The United Nations High Commissioner for Refugees (UNHCR) said on Tuesday that it has not requested an inquiry into the deaths of more than two dozen Sudanese refugees after Egyptian police forcibly broke up a three-month protest outside the agency’s Cairo offices.
“We are not calling for an inquiry at this point in time,” UNHCR spokesperson Astrid van Genderen Stort told reporters.
She made the comment as demands intensified for an independent inquiry into the deaths, which came after thousands of riot police wielding batons and firing water cannons stormed a park in Cairo last week.
Egyptian judicial sources said on Saturday that they would launch a government-led inquiry.
The refugees and asylum-seekers had called a sit-in at the park in Cairo’s affluent Mohandiseen neighbourhood, aiming to draw attention to their cause.

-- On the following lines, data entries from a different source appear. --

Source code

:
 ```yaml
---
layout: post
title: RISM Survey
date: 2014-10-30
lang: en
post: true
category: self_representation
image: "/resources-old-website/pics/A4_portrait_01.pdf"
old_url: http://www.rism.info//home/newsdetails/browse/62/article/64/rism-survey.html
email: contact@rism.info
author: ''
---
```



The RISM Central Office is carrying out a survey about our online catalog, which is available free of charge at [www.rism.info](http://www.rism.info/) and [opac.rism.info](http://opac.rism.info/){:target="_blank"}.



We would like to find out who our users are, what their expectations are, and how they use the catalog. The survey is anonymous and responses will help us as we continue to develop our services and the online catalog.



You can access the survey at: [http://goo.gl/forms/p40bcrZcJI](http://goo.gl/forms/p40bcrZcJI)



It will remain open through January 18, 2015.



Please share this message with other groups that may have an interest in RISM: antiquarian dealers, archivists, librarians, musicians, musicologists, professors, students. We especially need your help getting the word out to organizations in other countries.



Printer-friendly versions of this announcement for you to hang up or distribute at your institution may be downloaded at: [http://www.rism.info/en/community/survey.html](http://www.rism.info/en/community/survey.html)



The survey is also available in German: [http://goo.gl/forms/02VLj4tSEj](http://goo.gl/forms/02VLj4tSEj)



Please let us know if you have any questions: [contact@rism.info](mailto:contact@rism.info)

A child died late on Sunday, medical sources said, increasing the death toll to 28. The young boy had been in a coma since he was hospitalised after the violent clashes.
Relatives said that despite his condition, the boy had remained cuffed to a bed.
The New York-based Human Rights Watch, local rights groups and opposition and independent MPs have all demanded a probe to determine the circumstances that led to the high number of fatalities.
“Given Egypt’s terrible record of police brutality,” HRW said in the wake of the incident, “an independent investigation is absolutely necessary to assess responsibility and punish those responsible”.
The UNHCR’s Stort maintained that her agency has not requested such an inquiry.
She also stressed that the UNHCR asked the Egyptian government to intervene and clear the park only after numerous lengthy negotiations with protest leaders failed to convince them to call off the action.
“Nothing that we proposed was being listened to. The demonstrators on the square wanted something impossible,” Stort said.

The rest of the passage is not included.